Trafik Işıkları Hepimizin Güvenliği İçin Var
Yazarlar // 12 Aralık 2025 Cuma 13:48

Ragıp GÖKER

“Yasaklara”, yaklaşık 45 yıl önce Kandemir Konduk’un kaleminden çıkıp, Metin Akpınar ve rahmetli Zeki Alasya’nın Devekuşu Kabare oyununda çok güzel bir şekilde hicvedilmişti.

Zeki Alasya’nın canlandırdığı karakter iş dönüşü akşam evine gitmek istiyordu ama önünü kesen bir görevli ki Metin Akpınar hayat vermişti o karaktere “Buradan geçmek yasak” diyordu.

Vatandaş, evine gidebileceği tek yolun o yol olduğunu söylüyordu ama görevli ısrarla “Ben bilmem, yasak hemşerim” diye diretiyordu.

Görevli, evine gitmek isteyen vatandaşa, evine varabilmesi için izleyeceği yolu tarif ederken de geriye dönüp dünyanın çevresini dolanmasını, gerekirse karşısına çıkacak denizleri yüzerek geçebileceğini ve evine öyle varabileceğini anlatıyordu.

Oyun yasakları hicvediyordu.

Komikti elbette.

İzlerken hep beraber gülmüştük ama benim ve benden önceki kuşakların fertleri, sıkıyönetim zamanlarında böylesi saçmalıklara yakından tanık olmuştur.

Bir zamanların sol jargonunda “Yasaklar delinmek için vardır” gibi bir anlayış vardı.

Kimi yasakları ben de çok anlamsız bulmuşumdur.

Mesela aralarında şehit annelerinin de olduğu başörtülü asker annelerinin orduevlerine alınmaması, yine başörtülü kız çocuklarının üniversitelerde derslere sokulmaması ve hatta İstanbul Üniversitesi’nde bunun için ikna odalarının oluşturulması gibi yasakları “saçmalık” olarak tanımlamışımdır.

Ve fakat…

Öyle yasaklar da var ki, hepimiz için uyulması zorunludur.
Trafik işaret ve işaretçileri gibi!

Trafik polisini görünce kurallara eksiksiz şekilde uyan sürücüler ve yayalar, trafik ışıklarının yönlendirmesini nedense umursamaz.

Kırmızı ışıkta durmayanı mı ararsın, güvenlik şeridini boş yere ihlal edeni mi? Bu örneklere hemen hepimiz günde birkaç kez tanık oluyoruz aslında.
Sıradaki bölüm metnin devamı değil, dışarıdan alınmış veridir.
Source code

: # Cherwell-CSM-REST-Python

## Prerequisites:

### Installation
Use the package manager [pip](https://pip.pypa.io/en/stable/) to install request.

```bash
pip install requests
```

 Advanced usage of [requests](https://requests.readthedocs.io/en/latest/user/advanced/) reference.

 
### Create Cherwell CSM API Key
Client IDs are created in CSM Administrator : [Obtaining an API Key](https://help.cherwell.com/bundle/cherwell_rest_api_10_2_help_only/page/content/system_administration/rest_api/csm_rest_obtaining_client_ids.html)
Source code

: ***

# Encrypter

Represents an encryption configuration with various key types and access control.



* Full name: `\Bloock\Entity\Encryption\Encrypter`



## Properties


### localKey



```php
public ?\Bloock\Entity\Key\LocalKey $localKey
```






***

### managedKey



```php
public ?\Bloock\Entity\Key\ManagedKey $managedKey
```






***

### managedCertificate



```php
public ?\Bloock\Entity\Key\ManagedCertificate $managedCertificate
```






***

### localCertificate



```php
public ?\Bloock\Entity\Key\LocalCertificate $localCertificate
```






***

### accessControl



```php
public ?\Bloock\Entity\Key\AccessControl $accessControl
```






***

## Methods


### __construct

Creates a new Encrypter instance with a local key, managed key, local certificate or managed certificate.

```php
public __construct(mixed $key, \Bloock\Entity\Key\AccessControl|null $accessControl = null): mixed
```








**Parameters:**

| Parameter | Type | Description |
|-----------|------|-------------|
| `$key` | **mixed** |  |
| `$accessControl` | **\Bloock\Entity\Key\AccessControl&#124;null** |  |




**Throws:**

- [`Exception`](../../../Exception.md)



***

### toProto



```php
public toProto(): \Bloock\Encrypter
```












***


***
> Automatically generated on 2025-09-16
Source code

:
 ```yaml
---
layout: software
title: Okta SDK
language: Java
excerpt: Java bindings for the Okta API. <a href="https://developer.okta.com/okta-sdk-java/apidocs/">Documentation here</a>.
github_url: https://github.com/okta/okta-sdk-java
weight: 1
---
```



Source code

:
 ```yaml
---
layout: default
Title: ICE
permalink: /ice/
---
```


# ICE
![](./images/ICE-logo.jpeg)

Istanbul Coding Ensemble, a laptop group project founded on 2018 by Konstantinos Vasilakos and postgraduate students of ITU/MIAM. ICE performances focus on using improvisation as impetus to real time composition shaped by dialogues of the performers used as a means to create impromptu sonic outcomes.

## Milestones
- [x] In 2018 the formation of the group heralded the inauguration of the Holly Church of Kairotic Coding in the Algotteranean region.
Trafik ışıkları “Bana ters, uymayacağım” diyebilir miyiz?

Diyenler vardır elbette ki, bunun örneklerine de sıklıkla rastlıyoruz.

Kırmızı ışıkta durmayarak geçip maazallah kazaya sebep olanlar, bunun bedelini can ve mal kaybıyla ödemek durumunda kalıyorlar.

Ve fakat…

Kurala uymayanlar, bedelini kendileri ödedikleri gibi, sebep oldukları kazada başkalarının da can ve mal kaybına yol açıyorlar.

“Trafik kurallarına uymam” diyemez kimse yani.

Uymayanı uyduracağız.
Toplum güvenliğini sağlamak için bunu yapmak bir yurttaşlık görevidir.

Hal böyleyken, Samsun’da birçok kişi, Çatalçam bölgesindeki Polis Okulu yakınlarında trafik ışıklarındaki kırmızı ışığın sürekli şekilde yanıp sönerek bırakılmasını anlayabilmiş değil.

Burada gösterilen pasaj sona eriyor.